Hello, everyone,
I'm recently meeting this problem with my analysis, which i've done a lots of research and asked people around but their answers are quite confusing, so if I can get more opinions, that'd be terrific and thanks at advance.
So I'm doing an analysis of DEGs using Deseq2 and edgeR, the problem here is that I get those two variable, each has two conditions: grippe virus and no, Carcinoma and other. But we really want to figure out is, the impact of virus, but the histological type is quite important as well. So I'm wondering if there is any way that we can skip ou reduce the impact of histological type by designing our module.
It's not an interaction condition, so I built my design code like this:
Code should be placed in three backticks as shown below
DESeq.ds <- DESeqDataSetFromTximport(txi.rsem,sampleTable , ~ condition+Histological_type)
resultsNames(DESeq_new)
[1] "Intercept" "condition_NEG_vs_VIRUS"
[3] "Histological_type_Other_vs_Carcinoma"
DGE.results_histo=results(DESeq_new,pAdjustMethod = "BH",contrast=c("Histological_type","Other","Carcinoma"))
DGE.results_virus=results(DESeq_new,pAdjustMethod = "BH",contrast=c("condition","VIRUS,"NEG"))
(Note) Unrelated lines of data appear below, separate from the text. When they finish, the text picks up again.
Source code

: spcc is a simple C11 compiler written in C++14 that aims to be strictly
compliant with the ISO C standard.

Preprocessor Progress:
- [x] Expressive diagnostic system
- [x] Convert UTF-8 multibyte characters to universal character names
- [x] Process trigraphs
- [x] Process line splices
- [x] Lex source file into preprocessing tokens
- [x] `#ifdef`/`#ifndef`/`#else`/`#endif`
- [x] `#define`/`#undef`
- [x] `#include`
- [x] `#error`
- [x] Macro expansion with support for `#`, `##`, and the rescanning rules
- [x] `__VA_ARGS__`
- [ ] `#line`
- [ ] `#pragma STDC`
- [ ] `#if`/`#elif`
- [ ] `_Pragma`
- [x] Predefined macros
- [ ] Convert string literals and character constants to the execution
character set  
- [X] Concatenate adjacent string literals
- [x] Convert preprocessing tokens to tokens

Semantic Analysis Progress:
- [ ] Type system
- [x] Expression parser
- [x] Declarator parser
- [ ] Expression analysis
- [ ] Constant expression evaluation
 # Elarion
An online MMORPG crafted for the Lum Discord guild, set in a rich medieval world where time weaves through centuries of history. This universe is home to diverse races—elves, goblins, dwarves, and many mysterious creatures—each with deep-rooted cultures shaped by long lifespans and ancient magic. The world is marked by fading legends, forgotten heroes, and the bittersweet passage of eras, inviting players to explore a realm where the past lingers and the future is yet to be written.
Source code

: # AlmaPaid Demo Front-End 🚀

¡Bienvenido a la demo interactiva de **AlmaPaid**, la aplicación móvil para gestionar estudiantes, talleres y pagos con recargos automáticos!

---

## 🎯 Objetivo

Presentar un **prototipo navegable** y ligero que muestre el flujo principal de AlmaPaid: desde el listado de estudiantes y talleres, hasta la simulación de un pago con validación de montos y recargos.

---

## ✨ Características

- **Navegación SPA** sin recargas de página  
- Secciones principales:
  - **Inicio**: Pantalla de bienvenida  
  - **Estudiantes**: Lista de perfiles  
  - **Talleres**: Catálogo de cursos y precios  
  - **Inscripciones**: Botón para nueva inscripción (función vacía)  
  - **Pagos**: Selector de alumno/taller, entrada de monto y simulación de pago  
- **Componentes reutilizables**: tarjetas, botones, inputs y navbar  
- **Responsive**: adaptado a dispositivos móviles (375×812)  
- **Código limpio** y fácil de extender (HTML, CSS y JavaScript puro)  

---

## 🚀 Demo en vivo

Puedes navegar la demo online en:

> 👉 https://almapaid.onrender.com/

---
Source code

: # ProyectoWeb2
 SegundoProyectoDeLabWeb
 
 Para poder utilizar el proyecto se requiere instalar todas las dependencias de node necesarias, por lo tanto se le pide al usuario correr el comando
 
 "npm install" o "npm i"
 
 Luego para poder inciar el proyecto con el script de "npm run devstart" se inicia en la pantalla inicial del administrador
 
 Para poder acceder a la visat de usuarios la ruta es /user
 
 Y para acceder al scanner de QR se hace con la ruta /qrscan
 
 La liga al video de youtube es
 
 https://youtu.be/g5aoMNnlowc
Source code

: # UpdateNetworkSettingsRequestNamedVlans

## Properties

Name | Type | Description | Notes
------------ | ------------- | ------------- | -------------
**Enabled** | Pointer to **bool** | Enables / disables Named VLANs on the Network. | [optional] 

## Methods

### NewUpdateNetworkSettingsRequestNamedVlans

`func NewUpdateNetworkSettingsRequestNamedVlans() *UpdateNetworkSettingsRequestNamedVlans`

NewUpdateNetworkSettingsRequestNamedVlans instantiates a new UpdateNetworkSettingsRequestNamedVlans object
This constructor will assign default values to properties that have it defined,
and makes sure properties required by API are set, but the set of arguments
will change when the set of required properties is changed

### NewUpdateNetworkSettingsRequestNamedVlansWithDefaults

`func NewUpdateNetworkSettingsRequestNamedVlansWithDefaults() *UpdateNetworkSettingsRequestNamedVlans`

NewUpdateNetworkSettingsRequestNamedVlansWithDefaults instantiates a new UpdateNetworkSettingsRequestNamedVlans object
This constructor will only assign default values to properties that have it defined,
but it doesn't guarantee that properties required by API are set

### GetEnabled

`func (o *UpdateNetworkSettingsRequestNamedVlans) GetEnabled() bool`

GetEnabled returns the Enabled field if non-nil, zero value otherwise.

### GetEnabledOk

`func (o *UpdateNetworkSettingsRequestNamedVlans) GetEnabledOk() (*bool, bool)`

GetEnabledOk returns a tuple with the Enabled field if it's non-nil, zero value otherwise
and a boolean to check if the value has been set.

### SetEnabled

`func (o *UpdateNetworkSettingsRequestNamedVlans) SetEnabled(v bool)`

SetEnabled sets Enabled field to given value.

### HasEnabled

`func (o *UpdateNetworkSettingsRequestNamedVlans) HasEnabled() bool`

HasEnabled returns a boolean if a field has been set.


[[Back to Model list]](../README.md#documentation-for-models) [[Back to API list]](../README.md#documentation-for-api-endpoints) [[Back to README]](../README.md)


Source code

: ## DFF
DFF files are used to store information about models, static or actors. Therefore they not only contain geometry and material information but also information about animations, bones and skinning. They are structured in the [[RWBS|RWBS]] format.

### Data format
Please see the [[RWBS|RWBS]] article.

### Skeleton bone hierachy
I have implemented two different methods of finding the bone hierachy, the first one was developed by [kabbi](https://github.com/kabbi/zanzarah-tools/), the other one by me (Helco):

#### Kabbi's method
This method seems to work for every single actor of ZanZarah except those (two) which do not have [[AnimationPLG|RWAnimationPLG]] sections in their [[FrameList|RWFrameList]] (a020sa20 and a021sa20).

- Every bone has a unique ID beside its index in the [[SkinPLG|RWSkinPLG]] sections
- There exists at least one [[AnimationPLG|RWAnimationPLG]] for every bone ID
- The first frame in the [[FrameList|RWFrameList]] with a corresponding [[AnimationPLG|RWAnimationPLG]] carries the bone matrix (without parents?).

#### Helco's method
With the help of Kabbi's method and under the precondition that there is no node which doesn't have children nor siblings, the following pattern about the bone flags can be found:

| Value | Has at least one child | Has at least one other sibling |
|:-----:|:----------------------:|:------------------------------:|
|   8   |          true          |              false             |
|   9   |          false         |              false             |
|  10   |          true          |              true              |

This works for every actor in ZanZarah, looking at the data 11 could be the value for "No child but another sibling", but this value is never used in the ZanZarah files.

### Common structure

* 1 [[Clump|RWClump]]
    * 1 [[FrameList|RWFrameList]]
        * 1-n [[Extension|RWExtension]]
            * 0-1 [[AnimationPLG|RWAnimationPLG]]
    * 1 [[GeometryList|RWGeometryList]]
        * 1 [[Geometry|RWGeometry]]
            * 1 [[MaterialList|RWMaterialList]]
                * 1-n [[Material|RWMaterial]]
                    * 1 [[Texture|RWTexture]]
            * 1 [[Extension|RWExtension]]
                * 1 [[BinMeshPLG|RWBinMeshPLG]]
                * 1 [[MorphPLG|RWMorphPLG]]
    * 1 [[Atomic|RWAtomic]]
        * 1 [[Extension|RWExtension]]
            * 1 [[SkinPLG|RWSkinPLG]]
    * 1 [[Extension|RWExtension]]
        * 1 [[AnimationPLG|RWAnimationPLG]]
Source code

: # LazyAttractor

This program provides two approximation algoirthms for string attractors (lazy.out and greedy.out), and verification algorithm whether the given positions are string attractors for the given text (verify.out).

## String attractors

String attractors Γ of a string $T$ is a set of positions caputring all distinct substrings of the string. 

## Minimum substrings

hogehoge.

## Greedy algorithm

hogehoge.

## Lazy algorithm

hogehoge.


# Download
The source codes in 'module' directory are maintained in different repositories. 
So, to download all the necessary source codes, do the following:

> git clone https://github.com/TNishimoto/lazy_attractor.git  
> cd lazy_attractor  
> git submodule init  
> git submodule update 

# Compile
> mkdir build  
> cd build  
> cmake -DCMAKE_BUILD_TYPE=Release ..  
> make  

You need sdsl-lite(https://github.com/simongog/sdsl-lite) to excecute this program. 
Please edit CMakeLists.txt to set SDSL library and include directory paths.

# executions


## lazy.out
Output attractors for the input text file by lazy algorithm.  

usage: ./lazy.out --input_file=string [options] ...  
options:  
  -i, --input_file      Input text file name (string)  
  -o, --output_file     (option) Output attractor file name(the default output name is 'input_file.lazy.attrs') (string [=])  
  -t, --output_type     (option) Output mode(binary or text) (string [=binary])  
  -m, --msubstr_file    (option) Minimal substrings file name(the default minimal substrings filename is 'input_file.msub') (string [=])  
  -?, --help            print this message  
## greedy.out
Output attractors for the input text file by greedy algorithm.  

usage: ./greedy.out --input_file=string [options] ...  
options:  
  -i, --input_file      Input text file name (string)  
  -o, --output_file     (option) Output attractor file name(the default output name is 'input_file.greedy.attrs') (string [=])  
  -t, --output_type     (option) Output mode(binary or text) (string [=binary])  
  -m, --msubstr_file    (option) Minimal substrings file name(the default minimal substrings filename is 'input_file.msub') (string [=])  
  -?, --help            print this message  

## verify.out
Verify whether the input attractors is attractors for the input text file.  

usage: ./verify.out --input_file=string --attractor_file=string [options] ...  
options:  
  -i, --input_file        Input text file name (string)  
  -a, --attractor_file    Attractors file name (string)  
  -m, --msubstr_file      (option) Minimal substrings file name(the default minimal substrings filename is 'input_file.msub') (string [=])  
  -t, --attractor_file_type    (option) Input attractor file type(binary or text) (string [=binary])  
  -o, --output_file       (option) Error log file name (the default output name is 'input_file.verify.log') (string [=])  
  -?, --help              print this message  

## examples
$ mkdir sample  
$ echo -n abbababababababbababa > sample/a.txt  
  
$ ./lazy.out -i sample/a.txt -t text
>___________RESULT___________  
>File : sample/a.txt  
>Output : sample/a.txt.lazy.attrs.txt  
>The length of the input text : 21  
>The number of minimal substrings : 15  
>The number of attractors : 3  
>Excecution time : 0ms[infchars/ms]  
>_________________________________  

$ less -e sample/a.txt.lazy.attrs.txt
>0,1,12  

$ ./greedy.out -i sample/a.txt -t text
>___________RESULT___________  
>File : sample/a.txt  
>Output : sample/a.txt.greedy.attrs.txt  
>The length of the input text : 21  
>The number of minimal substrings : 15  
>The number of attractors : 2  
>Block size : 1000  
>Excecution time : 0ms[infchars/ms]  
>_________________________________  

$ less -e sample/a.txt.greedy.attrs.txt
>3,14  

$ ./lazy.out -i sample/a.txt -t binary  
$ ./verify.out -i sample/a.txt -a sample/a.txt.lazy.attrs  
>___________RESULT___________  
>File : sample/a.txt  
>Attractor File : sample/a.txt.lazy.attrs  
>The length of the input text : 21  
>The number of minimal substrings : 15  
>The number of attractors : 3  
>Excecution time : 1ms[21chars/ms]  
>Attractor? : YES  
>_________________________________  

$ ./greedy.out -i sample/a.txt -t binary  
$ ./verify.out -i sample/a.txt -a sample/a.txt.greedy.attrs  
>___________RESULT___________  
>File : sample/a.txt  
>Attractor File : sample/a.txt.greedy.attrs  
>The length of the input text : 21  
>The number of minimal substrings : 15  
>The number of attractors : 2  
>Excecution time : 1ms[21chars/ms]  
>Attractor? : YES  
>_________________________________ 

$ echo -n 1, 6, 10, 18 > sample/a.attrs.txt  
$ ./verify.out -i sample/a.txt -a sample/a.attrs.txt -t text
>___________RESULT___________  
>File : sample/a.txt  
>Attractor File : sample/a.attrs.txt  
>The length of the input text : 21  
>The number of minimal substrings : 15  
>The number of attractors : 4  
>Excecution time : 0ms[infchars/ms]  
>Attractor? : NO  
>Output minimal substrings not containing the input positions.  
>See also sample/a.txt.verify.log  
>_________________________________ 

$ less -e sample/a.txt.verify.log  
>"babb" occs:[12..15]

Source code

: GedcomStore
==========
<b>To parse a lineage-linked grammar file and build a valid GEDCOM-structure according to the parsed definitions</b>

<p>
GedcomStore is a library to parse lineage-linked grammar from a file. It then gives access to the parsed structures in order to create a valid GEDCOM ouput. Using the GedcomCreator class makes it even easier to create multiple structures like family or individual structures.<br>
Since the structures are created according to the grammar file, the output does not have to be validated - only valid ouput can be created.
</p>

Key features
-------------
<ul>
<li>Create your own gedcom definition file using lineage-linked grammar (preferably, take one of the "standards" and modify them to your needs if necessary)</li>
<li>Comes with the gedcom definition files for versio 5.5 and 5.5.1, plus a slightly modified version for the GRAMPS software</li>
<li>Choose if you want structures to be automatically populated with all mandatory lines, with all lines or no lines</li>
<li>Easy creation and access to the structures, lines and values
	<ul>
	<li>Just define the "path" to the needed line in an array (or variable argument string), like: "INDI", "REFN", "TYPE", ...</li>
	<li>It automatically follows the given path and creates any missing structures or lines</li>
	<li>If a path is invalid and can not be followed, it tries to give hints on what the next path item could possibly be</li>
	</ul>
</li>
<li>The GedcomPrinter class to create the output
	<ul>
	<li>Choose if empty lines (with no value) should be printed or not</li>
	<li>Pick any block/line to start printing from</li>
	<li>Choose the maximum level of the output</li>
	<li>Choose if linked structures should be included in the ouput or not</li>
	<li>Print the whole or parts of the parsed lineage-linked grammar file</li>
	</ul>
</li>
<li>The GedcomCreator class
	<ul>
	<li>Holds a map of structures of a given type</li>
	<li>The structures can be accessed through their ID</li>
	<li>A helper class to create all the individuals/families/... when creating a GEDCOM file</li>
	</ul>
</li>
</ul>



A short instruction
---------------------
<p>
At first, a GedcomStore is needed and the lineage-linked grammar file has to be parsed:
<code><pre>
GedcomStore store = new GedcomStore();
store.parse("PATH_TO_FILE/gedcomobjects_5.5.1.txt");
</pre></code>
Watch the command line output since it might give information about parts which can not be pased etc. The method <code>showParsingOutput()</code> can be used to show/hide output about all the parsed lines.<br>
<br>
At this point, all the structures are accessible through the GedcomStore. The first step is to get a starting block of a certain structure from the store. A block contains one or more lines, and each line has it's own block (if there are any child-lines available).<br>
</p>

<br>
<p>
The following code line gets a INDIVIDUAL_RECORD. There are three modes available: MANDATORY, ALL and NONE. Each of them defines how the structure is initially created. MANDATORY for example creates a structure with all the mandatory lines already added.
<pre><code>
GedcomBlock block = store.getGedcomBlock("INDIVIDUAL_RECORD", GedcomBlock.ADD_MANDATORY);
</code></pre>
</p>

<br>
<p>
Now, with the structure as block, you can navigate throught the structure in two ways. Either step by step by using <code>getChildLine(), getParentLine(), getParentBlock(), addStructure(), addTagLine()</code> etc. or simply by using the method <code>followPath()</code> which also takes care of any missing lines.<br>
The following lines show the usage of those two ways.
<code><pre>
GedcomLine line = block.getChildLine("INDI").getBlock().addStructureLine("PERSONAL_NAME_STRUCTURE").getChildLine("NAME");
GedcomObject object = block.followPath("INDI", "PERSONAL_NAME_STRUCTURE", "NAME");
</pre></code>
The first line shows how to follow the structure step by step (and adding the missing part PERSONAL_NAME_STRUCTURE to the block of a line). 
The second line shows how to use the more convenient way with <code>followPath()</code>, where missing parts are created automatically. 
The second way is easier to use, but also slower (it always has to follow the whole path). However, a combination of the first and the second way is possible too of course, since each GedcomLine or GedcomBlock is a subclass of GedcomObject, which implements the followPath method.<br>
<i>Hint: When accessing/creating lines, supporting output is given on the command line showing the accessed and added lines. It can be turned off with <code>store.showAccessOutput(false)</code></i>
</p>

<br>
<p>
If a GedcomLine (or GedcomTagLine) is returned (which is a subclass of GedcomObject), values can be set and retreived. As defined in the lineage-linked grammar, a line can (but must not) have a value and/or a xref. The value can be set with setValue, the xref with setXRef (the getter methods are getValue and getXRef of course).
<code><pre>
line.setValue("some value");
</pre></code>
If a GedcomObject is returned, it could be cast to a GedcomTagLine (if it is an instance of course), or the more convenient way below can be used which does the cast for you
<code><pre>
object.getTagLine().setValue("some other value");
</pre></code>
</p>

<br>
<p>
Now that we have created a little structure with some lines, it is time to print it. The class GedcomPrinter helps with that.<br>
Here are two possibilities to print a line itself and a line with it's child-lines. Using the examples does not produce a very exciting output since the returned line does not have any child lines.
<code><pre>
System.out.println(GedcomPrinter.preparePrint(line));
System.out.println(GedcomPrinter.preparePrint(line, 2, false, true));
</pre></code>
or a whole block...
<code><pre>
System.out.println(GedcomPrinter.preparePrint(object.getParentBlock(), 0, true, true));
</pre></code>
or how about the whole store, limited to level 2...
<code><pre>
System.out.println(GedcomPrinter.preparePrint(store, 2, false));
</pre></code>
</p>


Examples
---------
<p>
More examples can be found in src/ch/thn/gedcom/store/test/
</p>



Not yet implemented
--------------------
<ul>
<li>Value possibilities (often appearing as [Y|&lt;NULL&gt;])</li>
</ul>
So I calculated two conditions, now I've to decide which one should I keep it, Some biologist suggest to find the commun part and get rid of it because what we interested in is virus part. Some of bioinformatist suggest that I need to just build one condition in the first place, like that:
DESeq.ds <- DESeqDataSetFromTximport(txi.rsem,sampleTable , ~ condition)
but in this case I have a lots of outliers cells.
compare to my design with two variables:
I also done the analysis with edgeR, but the part of construct the model makes me less sure, because I don't quite understand what I'm doing, if someone could clarify this part for me would be a great help.
> desigN <- model.matrix(~0+histology_type_edger+Groups_edgeR)
> desigN
histology_type_edgerCarcinoma histology_type_edgerOther Groups_edgeRVIRUS
1 1 0 1
2 1 0 1
3 1 0 1
4 1 0 1
5 0 1 1
6 0 1 1
7 1 0 0
8 1 0 0
9 1 0 0
10 1 0 0
11 0 1 0
12 1 0 0
13 1 0 0
14 1 0 0
15 0 1 0
16 1 0 0
Thanks for your help!!!
Thanks for your reply, that was what I saw.
But I didn't actually get a very explicable result, so some biologists suggest, that I get rid of the common DEGs of DGE.results_histo and DGE.results_virus from the DEGs of DGE.results_virus, what do you think of this idea?
I don't have much more to add than what I said above.
Thank you for the suggestion, Michael!!